Musical theatre would seem ripe for the immersive audio picking. Productions are often holed up in cranky old theatres for months on end, where acoustics aren’t always great, and sound designers are always looking for an edge.
Astro Spatial Audio is a package that takes care of 3D mixing, some room enhancement and is starting to make inroads in Broadway as a PA-agnostic platform. Astro Spatial Audio (ASA) uses SpatialSound Wave (SSW) technology, developed by the Fraunhofer Institute for Digital Media Technology IDMT, and licensed to ASA.
MULTI-BAND AUDIO
Theatre sound designer Kai Harada won a Tony Award for Best Sound Design with a production called The Band’s Visit. The show, which was also nominated for Best Musical and a number of other gongs, follows a band’s trip to Israel for the opening of an Arab Cultural Centre, only to find out that they have boarded the wrong bus to the wrong town. Hijinks ensue.

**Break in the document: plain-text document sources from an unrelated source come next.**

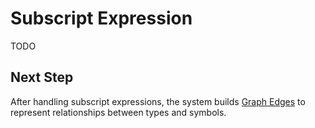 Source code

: # Subscript Expression

TODO

## Next Step

After handling subscript expressions, the system builds [Graph Edges](./H.%20Graph%20Edges.md) to represent relationships between types and symbols.
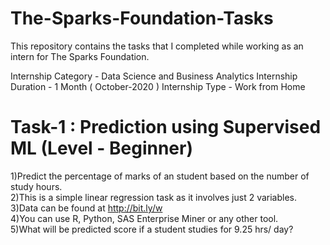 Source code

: # The-Sparks-Foundation-Tasks
This repository contains the tasks that I completed while working as an intern for The Sparks Foundation.

Internship Category - Data Science and Business Analytics
Internship Duration - 1 Month ( October-2020 )
Internship Type - Work from Home 

  


# Task-1 : Prediction using Supervised ML (Level - Beginner)
 
1)Predict the percentage of marks of an student based on the number of study hours.          
2)This is a simple linear regression task as it involves just 2 variables.          
3)Data can be found at http://bit.ly/w            
4)You can use R, Python, SAS Enterprise Miner or any other tool.              
5)What will be predicted score if a student studies for 9.25 hrs/ day?              

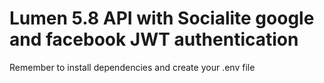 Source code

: # Lumen 5.8 API with Socialite google and facebook JWT authentication
Remember to install dependencies and create your .env file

The show marked the Broadway debut of Astro Spatial Audio (ASA), and Harada was keen to praise the effect the system had on the show’s sound design. “ASA allowed us to precisely place the instrument source as an audio object within a graphical interface, while it did all the calculations to make it sound correct. Changes to staging were easily accommodated,” he explained. “In addition, having used other acoustic enhancement systems on other shows, I was eager to try the ASA room enhancement to give the illusion that the theatre was a larger acoustic space for some key moments in the show.”

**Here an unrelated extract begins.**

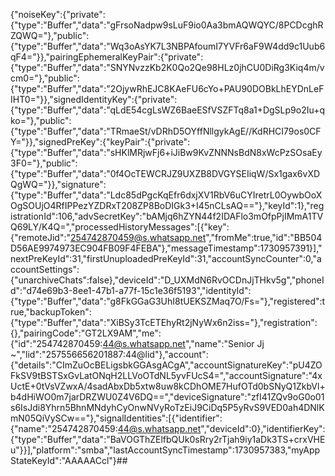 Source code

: {"noiseKey":{"private":{"type":"Buffer","data":"gFrsoNadpw9sLuF9io0Aa3bmAQWQYC/8PCDcghRZQWQ="},"public":{"type":"Buffer","data":"Wq3oAsYK7L3NBPAfoumI7YVFr6aF9W4dd9c1Uub6qF4="}},"pairingEphemeralKeyPair":{"private":{"type":"Buffer","data":"SNYNvzzKb2K0Qo2Qe98HLz0jhCU0DiRg3Kiq4m/vcm0="},"public":{"type":"Buffer","data":"2OjywRhEJC8KAeFU6cYo+PAU90DOBkLhEYDnLeFIHT0="}},"signedIdentityKey":{"private":{"type":"Buffer","data":"qLdE54cgLsWZ6BaeESfVSZFTq8a1+DgSLp9o2Iu+qko="},"public":{"type":"Buffer","data":"TRmaeSt/vDRhD5OYffNllgykAgE//KdRHCI79os0CFY="}},"signedPreKey":{"keyPair":{"private":{"type":"Buffer","data":"sHKlMRjwFj6+iJiBw9KvZNNNsBdN8xWcPzSOsaEy3F0="},"public":{"type":"Buffer","data":"0f4OcTEWCRJZ9UXZB8DVGYSEIiqW/Sx1gax6vXDQgWQ="}},"signature":{"type":"Buffer","data":"Ldc85dPgcKqEfr6dxjXV1RbV6uCYIretrL0OywbOoXOgSOUjO4RfIPPezYZDRxT208ZP8BoDIGk3+I45nCLsAQ=="},"keyId":1},"registrationId":106,"advSecretKey":"bAMjq6hZYN44f2IDAFlo3mOfpPjIMmA1TVQ69LY/K4Q=","processedHistoryMessages":[{"key":{"remoteJid":"254742870459@s.whatsapp.net","fromMe":true,"id":"BB504D56AE9974973EC904FB09F4FEBA"},"messageTimestamp":1730957391}],"nextPreKeyId":31,"firstUnuploadedPreKeyId":31,"accountSyncCounter":0,"accountSettings":{"unarchiveChats":false},"deviceId":"D_UXMdN6RvOCDnJjTHkv5g","phoneId":"d74e69b3-8ee1-47b1-a77f-15c1e36f5193","identityId":{"type":"Buffer","data":"g8FkGGaG3UhI8tUEKSZMaq7O/Fs="},"registered":true,"backupToken":{"type":"Buffer","data":"XiBSy3TcETEhyRt2jNyWx6n2iss="},"registration":{},"pairingCode":"GT2LX9AM","me":{"id":"254742870459:44@s.whatsapp.net","name":"Senior Jj ~","lid":"257556656201887:44@lid"},"account":{"details":"CImZuOcBELigsbkGGAsgACgA","accountSignatureKey":"pU4ZOFkSV9tBSTSxGvLatONqH2LLVoOTdNL5yvFUcS4=","accountSignature":"4xUctE+0tVsVZwxA/4sadAbxDb5xtw8uw8kCDhOME7HufOTd0bSNyQ1ZkbVl+b4dHiWO0m7jarDRZWU0Z4V6DQ==","deviceSignature":"zfI41ZQv9oG0o01s6IsJdi8Yhrn5BhnMNdyhCyOnwNVyRoTzEiJ9CiDq5P5yRvS9VED0ah4DNlKmN05QiVySCw=="},"signalIdentities":[{"identifier":{"name":"254742870459:44@s.whatsapp.net","deviceId":0},"identifierKey":{"type":"Buffer","data":"BaVOGThZElfbQUk0sRry2rTjah9iy1aDk3TS+crxVHEu"}}],"platform":"smba","lastAccountSyncTimestamp":1730957383,"myAppStateKeyId":"AAAAACcl"}##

He added: “Without the functionality of the ASA system, the sound of The Band’s Visit would have remained two-dimensional. I’m extremely pleased with the results. I am eager to find another show that would lend itself to using Astro Spatial Audio.”
TOMMY: FEAST OF SENSES
Sitting in the audience of one of The Band’s Visit shows was audio designer Ken Travis who knew instantly he needed a Spatial Astro Audio system for a production he was working on: Pete Townshend’s rock opera, Tommy, in Denver.
“I was really blown by the use of the ASA system – and I wasn’t even sitting in a particularly good seat!” recalls Travis.

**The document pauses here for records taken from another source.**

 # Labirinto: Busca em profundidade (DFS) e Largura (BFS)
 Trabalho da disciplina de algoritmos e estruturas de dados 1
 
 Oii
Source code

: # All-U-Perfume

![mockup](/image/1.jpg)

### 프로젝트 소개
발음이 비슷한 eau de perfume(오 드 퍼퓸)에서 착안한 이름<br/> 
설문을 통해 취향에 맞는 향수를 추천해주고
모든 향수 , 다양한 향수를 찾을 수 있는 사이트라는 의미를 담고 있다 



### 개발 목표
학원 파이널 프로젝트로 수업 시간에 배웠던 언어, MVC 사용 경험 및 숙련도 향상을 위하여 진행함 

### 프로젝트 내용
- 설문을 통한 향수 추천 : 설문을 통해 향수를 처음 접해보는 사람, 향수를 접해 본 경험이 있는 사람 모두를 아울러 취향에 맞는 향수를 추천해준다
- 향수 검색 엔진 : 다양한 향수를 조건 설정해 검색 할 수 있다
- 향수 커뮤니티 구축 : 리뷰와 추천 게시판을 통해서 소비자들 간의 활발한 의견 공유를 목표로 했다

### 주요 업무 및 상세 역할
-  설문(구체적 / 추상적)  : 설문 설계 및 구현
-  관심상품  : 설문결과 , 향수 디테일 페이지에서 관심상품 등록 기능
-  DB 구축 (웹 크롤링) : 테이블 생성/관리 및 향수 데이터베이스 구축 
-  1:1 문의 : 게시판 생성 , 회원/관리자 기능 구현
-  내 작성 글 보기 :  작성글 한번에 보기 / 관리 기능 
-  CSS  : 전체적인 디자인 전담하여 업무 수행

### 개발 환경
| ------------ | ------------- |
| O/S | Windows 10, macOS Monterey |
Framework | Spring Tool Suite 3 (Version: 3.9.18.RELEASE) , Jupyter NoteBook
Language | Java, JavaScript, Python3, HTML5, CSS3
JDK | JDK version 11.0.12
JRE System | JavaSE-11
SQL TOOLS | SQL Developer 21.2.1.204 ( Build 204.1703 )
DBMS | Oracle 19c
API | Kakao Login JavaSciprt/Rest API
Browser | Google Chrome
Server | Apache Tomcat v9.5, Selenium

The core of the ASA solution, the SARA II Premium Rendering Engine is a 3U road- and rack-ready processor offering up to 128 MADI or 128 Dante configurable network pathways at 48kHz/24-bit resolution, and utilises extensive metadata attached to each audio object. The result is a precise calculation of that object’s position within virtual 3D space, processed in real-time up to 40 times per second for each individual object, as well as that object’s acoustic effect on the virtual space around it. The result for the engineer is a three-dimensional audio canvas on which to play. In this case the production is using Meyer Sound UPJ self-powered loudspeakers and a Digico SD10 console.
Travis allowed the system to stretch its legs on the showstopper, Pinball Wizard: “We treat the orchestra like it’s a pinball machine, so, for example, the guitars playing those massive power chords are mirrored by the flippers whacking the pinball around the room, while the Hammond B3 sounds like it’s coming from the lights on the machine,” says Travis. “In rehearsals I mapped out the whole song with the click track, then once we got into the theatre we linked up to timecode, hit ‘go’ and it worked flawlessly first time.” So much so, in fact, that “everyone started laughing, it was that good!”